Mole Festival


La Mujer Obrera brings Oaxaca to El Paso

By Victoria Molinar


Not everyone has the means to visit Oaxaca, Mexico, also known as the “Land of Seven Moles”—of course “mole” being the cherished sauce that in El Paso often consists of chocolate and is drizzled over chicken. That’s why the organization La Mujer Obrera is bringing a bit of Oaxaca to restaurant Café Mayapan during the Mole Festival on Saturday, July 20, from 6-10 p.m.

Only in this case, attendees won’t only be presented with one, but five different types of mole, including negro, rojo, coloradito, verde and the vegetarian mancha manteles.

“Mancha manteles, which literally translates to “table cloth stainer,” is a sort of spicy fruit sauce made with apple and banana slices,” said Blanca Castro, who helped put the “Mole Festival” together. “Instead of being served over meat, it is served over white rice with warm corn tortillas.”

Another unique item on the menu will be the tacos de chapulines—yes, cricket tacos.

“We’ve had people come in and ask about [the cricket tacos] and now we finally get to serve them,” said Athena Matyear, community outreach coordinator at Centro Mayapan, who also helped with the event. “Some people love them and other people see it as a challenge, daring each other to eat them, but most people are surprised to find that they taste good.”

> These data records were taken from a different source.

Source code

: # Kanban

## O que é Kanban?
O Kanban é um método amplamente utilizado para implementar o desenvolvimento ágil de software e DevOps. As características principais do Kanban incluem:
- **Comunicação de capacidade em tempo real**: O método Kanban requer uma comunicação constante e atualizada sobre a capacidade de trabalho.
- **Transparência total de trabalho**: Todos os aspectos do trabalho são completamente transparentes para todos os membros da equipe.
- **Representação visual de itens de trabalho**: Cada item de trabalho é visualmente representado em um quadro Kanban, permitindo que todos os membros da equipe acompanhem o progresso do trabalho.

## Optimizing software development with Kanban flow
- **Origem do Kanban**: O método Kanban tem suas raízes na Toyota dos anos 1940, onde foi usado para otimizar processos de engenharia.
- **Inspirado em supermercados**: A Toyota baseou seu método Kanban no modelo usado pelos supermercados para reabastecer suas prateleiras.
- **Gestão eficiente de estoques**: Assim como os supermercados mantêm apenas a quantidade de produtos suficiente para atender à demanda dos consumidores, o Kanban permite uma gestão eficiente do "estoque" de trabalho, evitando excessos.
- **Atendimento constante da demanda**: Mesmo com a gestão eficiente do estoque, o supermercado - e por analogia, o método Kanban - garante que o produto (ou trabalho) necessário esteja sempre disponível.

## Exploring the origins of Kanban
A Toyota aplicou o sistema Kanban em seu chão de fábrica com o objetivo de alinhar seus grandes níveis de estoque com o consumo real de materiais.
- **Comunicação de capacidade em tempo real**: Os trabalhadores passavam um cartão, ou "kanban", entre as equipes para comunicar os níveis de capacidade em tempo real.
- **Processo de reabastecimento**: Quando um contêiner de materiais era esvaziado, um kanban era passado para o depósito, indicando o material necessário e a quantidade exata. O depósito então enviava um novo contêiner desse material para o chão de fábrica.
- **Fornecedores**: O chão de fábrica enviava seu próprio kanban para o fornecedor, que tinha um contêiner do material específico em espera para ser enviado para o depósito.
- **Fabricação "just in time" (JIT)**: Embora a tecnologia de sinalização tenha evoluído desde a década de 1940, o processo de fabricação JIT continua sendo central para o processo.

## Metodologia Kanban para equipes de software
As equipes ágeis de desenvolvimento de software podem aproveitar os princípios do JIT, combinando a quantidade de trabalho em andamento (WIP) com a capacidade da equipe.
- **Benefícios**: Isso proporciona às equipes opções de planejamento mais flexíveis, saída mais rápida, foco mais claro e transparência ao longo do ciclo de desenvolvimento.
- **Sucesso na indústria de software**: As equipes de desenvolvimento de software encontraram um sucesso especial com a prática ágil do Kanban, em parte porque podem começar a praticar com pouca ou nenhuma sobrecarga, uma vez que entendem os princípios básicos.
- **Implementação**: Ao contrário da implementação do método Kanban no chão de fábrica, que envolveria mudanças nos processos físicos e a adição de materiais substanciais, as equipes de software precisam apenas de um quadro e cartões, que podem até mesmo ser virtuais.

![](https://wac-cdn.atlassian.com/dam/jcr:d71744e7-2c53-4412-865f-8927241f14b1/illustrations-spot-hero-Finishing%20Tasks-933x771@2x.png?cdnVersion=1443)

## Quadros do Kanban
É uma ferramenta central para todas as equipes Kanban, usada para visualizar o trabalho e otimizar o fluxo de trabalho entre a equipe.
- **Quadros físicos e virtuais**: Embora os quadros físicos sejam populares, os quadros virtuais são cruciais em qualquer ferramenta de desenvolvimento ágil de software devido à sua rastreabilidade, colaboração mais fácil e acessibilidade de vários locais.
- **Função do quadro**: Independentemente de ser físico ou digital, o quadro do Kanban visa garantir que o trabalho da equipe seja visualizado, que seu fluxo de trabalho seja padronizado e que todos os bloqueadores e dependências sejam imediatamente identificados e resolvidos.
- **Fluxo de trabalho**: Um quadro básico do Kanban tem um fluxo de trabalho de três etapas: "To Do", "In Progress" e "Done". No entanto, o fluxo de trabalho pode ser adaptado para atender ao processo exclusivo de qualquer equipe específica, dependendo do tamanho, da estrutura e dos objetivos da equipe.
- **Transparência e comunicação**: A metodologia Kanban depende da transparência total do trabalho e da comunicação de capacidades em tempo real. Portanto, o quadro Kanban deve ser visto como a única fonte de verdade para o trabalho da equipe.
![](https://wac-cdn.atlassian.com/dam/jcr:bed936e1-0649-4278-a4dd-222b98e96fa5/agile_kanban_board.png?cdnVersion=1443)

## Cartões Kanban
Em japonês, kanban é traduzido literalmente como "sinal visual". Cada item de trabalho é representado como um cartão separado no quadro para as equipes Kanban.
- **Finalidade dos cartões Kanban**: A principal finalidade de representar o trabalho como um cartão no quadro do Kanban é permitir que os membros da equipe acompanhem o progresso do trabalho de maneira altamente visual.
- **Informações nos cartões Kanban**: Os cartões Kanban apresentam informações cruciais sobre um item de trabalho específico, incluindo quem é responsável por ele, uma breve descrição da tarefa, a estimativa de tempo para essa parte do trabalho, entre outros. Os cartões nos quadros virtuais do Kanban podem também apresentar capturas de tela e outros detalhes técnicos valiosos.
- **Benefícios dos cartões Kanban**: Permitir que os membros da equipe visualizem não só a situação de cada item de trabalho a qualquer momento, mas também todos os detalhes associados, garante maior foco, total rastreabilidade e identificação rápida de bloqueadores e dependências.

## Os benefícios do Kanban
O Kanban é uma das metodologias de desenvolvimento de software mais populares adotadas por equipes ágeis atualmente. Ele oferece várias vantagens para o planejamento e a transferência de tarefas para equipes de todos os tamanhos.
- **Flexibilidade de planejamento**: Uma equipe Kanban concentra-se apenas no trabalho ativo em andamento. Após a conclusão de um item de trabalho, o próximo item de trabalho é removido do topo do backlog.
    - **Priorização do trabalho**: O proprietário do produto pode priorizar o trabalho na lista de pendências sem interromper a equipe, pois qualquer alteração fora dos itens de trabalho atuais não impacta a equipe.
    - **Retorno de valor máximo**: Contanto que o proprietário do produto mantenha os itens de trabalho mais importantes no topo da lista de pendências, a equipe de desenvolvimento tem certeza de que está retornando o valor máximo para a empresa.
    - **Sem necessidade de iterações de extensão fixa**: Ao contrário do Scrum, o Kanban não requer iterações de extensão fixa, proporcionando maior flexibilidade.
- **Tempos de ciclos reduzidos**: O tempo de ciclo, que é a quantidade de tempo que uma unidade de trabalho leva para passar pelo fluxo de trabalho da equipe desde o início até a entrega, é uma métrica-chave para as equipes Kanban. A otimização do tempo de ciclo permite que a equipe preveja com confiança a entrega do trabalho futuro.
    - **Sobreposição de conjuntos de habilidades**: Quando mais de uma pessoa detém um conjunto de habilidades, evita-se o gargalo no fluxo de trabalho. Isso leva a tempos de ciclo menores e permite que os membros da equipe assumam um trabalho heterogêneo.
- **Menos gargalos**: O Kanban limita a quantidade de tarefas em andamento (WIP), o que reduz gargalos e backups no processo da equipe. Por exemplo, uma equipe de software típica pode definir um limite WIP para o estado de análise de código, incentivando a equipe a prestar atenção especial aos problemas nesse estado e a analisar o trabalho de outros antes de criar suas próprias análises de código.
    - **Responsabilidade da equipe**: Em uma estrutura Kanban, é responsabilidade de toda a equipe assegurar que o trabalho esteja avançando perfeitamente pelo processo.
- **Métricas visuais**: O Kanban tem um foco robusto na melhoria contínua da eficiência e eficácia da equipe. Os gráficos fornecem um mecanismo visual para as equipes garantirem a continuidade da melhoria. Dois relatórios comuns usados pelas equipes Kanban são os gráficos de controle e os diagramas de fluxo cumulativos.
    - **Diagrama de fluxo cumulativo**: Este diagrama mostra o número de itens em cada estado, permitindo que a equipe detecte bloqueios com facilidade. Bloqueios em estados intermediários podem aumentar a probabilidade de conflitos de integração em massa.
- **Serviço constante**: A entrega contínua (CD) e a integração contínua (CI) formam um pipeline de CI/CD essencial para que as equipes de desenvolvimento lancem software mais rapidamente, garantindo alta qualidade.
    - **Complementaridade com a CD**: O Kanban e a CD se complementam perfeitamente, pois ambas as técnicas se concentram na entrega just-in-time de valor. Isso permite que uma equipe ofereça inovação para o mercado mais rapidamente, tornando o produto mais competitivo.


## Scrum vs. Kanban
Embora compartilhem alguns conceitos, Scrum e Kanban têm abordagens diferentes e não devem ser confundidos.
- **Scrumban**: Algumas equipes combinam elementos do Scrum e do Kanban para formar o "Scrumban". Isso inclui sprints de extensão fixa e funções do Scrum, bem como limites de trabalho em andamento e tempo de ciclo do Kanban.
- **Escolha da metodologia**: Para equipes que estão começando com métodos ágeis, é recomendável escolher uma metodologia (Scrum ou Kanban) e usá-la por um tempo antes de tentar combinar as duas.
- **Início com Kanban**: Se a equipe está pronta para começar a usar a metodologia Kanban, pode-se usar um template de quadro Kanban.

While food will be a major cultural representation of Oaxaca, it won’t be the only one. Other highlights of the night will be the art and entertainment. Fair trade artistry from various parts of Mexico will be sold at Lum Metik, located right behind Café Mayapan. Oaxacan art will include traditional black clay pottery, clothing and alebrijes (those colorful folk art sculptures, usually of various animals and mythical creatures).

Oaxacan dance group, Huaxyacac (the original name given to what is now known as Oaxaca) will perform traditional dances of Guelaguetza, the state’s biggest festival held throughout July. The well-known local band Ceiba will also play pre-Hispanic Latin American music at the event.

Matyear said bout 4,000 people attended last year’s Mole Festival, which La Mujer Obrera started in 2005. The organization empowers women along the border by providing workshops and classes on citizenship, computer and Internet usage and earning a GED.

They also offer various cultural events to the public; prior to the mole festival, the group brough artisan women from Oaxaca to conduct workshops on their different types of traditional dances, music, artistry and cuisine. Putting a spotlight on various cultures throughout Mexico has been a main goal of La Mujer Obrera and Café Mayapan.

Last week, they launched their third season of their farmer’s market. Every Saturday from 8 a.m.-3 p.m. local farmers will sell their freshly picked produce. Breakfast will be served until 11 a.m. The restaurant is also open Monday through Friday from 11 a.m.-3 p.m.